Each line from the one containing "1. deleteRecurring" through the end of the records below must be repeated exactly, and no other line.

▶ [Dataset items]
_ _ _
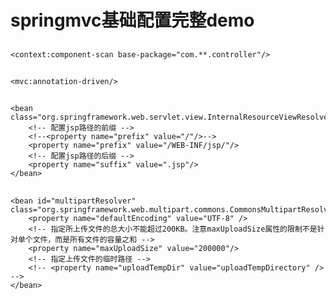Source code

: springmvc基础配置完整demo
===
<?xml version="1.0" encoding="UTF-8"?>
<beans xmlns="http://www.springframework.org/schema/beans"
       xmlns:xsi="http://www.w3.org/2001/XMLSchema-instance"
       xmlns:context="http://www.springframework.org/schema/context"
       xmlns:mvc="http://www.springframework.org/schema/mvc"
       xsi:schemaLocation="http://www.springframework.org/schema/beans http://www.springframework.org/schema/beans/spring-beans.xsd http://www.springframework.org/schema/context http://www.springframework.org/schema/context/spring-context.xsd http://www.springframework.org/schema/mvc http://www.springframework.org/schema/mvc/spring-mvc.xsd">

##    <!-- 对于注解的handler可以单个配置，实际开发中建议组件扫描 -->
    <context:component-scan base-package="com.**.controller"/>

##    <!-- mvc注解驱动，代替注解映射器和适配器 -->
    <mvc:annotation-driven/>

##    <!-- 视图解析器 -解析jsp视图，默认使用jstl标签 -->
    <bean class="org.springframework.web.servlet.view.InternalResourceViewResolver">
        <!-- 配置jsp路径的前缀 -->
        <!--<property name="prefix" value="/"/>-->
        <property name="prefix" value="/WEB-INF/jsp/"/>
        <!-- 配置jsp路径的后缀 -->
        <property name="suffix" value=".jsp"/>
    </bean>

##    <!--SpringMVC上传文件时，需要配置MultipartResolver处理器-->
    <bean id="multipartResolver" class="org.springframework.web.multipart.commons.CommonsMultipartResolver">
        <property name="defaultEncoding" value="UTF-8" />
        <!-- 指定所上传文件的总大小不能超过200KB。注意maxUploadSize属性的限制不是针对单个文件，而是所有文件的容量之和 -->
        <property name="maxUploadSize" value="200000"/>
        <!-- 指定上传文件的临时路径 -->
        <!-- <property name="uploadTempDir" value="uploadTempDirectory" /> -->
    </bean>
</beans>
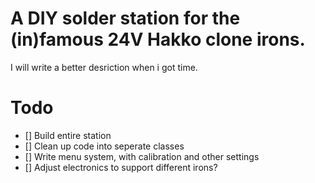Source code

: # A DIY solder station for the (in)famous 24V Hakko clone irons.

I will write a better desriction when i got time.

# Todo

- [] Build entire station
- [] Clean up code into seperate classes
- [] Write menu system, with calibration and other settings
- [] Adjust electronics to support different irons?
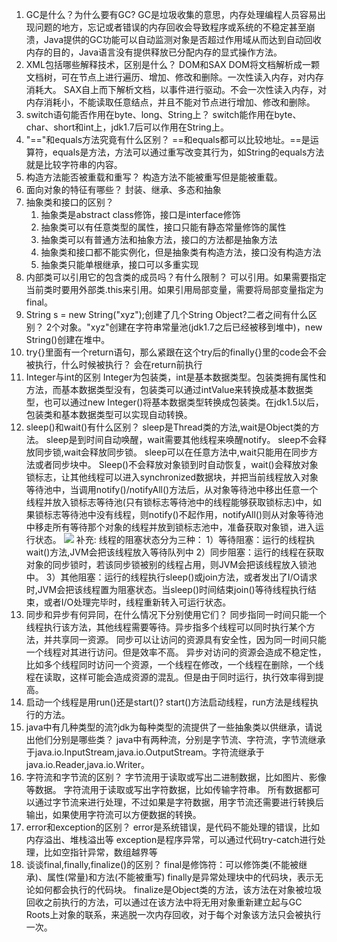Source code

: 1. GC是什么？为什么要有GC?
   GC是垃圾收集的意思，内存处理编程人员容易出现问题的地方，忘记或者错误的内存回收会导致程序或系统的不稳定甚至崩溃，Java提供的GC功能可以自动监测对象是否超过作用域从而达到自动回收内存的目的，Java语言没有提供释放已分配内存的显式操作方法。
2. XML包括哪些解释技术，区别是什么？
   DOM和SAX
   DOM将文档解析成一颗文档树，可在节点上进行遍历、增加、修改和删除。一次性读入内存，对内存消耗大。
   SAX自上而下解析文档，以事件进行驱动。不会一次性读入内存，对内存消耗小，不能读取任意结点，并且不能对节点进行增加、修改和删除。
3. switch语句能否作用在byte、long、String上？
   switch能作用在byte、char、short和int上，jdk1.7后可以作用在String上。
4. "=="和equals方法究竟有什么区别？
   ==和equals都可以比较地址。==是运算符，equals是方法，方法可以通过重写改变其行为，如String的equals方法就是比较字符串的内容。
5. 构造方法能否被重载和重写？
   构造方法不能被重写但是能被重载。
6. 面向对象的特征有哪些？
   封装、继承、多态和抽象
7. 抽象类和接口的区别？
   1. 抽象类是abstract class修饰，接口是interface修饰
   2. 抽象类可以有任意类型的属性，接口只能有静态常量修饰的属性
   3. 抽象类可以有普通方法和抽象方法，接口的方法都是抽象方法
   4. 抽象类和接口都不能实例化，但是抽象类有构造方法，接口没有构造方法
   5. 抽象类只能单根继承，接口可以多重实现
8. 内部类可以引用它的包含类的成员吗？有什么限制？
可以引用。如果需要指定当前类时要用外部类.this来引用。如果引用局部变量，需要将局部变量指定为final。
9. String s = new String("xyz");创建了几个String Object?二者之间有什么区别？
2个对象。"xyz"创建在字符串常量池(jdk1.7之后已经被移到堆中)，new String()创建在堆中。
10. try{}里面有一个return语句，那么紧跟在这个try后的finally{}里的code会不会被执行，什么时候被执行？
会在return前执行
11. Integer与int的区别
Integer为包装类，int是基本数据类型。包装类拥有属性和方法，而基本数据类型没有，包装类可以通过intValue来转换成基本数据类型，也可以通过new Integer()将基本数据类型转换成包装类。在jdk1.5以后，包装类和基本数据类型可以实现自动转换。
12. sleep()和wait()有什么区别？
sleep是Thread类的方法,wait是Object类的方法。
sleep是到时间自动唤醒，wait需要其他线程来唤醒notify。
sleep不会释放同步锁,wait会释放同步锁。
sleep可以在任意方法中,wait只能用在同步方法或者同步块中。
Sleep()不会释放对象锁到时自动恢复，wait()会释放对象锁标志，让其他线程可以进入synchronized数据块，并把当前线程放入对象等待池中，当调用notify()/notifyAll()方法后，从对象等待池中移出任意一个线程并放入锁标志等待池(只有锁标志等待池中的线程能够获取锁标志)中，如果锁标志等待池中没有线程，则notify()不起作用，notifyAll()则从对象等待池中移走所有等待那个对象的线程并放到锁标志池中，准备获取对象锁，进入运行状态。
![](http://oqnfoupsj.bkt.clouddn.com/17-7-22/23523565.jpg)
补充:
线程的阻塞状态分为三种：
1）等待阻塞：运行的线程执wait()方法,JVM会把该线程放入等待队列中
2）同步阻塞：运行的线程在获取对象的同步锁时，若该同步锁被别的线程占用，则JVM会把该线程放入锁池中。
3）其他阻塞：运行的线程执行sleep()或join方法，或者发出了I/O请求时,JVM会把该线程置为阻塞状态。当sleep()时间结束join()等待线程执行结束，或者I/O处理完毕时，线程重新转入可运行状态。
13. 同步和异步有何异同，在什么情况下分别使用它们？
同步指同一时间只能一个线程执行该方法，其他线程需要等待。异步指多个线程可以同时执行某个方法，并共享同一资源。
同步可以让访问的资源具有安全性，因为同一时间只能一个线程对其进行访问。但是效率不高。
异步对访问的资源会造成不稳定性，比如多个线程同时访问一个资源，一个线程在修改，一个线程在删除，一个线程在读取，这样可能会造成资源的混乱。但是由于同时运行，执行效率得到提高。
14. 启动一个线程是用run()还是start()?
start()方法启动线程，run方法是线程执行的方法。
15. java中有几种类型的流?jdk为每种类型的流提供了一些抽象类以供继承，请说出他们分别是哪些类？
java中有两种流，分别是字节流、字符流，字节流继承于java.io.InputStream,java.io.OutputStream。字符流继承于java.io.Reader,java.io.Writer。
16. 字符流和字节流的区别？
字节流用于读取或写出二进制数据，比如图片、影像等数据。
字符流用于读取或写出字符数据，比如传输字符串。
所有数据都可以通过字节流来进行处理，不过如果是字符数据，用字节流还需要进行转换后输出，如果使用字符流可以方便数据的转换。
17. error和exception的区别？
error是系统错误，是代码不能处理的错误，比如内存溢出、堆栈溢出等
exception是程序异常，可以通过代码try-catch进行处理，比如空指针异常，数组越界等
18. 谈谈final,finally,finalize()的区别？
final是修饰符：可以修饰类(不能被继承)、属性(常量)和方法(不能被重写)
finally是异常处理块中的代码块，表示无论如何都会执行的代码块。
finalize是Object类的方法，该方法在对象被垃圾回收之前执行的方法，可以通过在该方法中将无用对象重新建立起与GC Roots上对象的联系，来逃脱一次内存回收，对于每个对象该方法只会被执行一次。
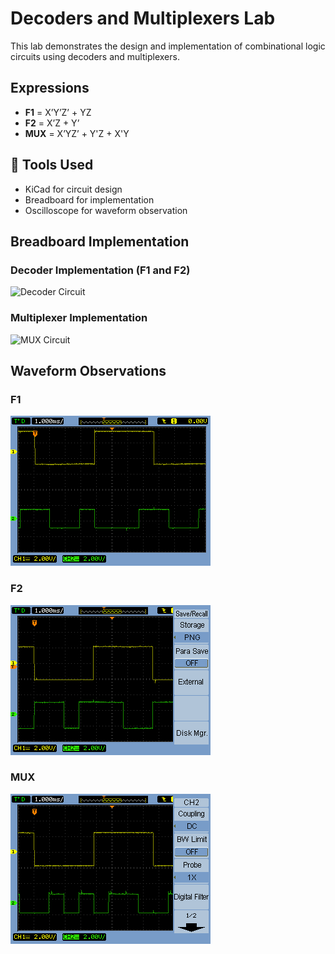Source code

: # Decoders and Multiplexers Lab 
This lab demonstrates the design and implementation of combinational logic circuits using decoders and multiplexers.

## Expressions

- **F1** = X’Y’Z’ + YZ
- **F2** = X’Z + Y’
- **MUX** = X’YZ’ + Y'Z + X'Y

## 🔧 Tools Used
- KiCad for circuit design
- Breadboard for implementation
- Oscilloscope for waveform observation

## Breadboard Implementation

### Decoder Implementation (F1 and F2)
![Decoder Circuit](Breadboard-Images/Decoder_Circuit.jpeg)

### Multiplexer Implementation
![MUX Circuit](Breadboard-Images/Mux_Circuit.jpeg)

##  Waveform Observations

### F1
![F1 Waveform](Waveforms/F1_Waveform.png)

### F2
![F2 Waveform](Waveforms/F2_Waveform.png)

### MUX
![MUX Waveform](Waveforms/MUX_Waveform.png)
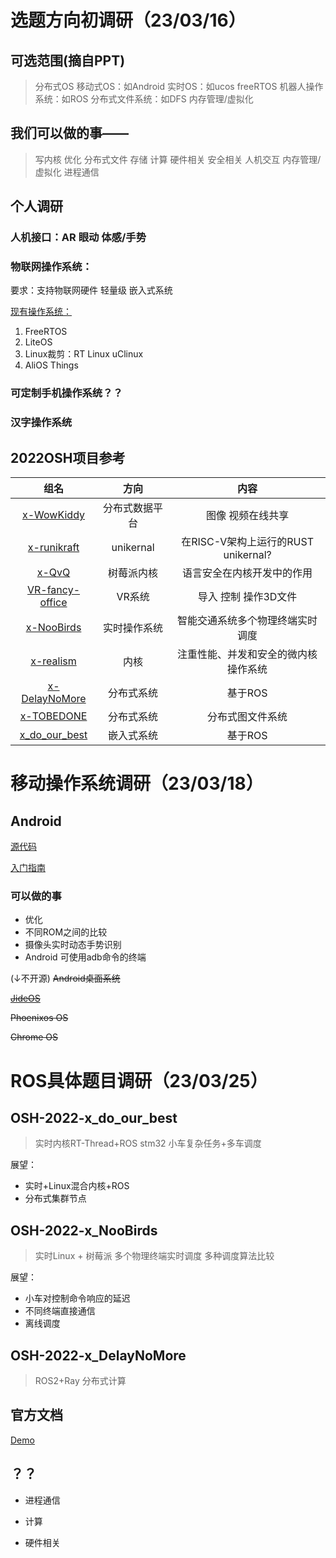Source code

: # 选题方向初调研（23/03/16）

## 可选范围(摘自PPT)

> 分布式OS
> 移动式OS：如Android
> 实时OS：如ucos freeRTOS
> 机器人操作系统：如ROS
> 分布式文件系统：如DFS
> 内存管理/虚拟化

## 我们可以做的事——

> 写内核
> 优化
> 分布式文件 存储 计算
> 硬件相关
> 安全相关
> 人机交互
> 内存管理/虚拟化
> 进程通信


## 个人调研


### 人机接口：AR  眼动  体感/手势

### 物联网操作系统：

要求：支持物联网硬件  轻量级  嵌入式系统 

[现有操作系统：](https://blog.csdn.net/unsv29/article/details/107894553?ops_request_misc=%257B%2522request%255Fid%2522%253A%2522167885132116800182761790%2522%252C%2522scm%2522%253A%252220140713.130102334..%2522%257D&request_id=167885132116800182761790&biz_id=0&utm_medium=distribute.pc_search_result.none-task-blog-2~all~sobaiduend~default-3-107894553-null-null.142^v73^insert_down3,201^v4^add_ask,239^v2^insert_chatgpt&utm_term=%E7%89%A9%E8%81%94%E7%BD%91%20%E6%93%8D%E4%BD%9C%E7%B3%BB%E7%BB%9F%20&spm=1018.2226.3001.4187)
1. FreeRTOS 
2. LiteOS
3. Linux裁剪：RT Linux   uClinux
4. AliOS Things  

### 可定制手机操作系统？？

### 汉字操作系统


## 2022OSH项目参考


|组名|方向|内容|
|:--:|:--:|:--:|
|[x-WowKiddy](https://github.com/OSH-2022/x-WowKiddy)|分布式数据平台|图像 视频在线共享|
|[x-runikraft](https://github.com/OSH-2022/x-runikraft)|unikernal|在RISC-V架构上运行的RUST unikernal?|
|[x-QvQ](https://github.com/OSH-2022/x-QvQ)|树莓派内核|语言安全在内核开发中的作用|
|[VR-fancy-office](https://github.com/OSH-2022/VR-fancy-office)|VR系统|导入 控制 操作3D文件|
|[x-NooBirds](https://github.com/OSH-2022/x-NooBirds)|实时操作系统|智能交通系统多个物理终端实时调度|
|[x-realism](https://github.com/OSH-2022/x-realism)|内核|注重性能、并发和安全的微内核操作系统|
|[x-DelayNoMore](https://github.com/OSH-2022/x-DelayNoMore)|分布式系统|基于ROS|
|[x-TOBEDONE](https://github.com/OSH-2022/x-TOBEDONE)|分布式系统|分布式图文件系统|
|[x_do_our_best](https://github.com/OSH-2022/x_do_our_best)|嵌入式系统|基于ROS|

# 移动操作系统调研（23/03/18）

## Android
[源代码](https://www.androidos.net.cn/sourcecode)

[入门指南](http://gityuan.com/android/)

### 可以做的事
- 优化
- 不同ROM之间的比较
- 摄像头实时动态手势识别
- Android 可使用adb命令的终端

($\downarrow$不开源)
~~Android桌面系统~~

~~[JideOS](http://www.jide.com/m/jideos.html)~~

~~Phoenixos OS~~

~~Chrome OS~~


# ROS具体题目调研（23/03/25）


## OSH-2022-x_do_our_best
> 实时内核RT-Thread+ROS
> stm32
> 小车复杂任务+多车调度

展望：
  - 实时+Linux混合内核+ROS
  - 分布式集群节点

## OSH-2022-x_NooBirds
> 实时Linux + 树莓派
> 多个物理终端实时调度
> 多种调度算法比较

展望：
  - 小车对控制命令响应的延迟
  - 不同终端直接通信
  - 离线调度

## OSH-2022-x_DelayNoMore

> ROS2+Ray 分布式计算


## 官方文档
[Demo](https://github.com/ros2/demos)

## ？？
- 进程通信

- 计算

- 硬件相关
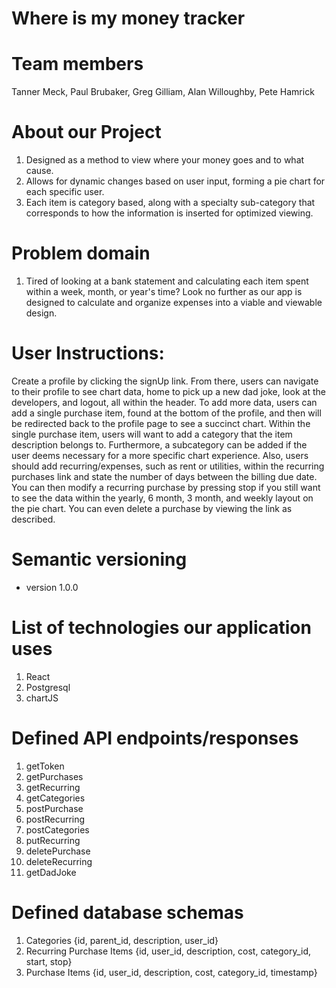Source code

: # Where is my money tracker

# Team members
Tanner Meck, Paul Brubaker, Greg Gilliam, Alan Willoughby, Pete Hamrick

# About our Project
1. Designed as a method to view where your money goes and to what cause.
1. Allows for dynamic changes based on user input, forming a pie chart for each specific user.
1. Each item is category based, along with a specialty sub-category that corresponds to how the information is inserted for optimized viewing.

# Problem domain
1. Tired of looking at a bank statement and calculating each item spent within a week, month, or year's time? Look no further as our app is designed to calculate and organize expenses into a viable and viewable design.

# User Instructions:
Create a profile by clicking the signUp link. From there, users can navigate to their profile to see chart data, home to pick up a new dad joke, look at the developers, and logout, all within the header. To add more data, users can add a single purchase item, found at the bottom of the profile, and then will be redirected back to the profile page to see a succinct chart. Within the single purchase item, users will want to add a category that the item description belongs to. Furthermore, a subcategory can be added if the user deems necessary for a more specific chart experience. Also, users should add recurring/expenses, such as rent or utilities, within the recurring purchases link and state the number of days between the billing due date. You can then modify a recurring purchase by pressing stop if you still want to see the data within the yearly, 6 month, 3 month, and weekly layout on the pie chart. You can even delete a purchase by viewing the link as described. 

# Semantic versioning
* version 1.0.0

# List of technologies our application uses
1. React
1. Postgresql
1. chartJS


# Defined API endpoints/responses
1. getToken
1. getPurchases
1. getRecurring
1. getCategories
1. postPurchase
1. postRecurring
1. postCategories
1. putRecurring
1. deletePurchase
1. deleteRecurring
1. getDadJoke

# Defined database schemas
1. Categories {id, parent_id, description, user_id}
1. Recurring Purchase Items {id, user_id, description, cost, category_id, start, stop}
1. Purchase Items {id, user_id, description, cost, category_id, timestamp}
_ _ _
▶ [PROBLEM SOLUTION]
1. deleteRecurring
1. getDadJoke

# Defined database schemas
1. Categories {id, parent_id, description, user_id}
1. Recurring Purchase Items {id, user_id, description, cost, category_id, start, stop}
1. Purchase Items {id, user_id, description, cost, category_id, timestamp}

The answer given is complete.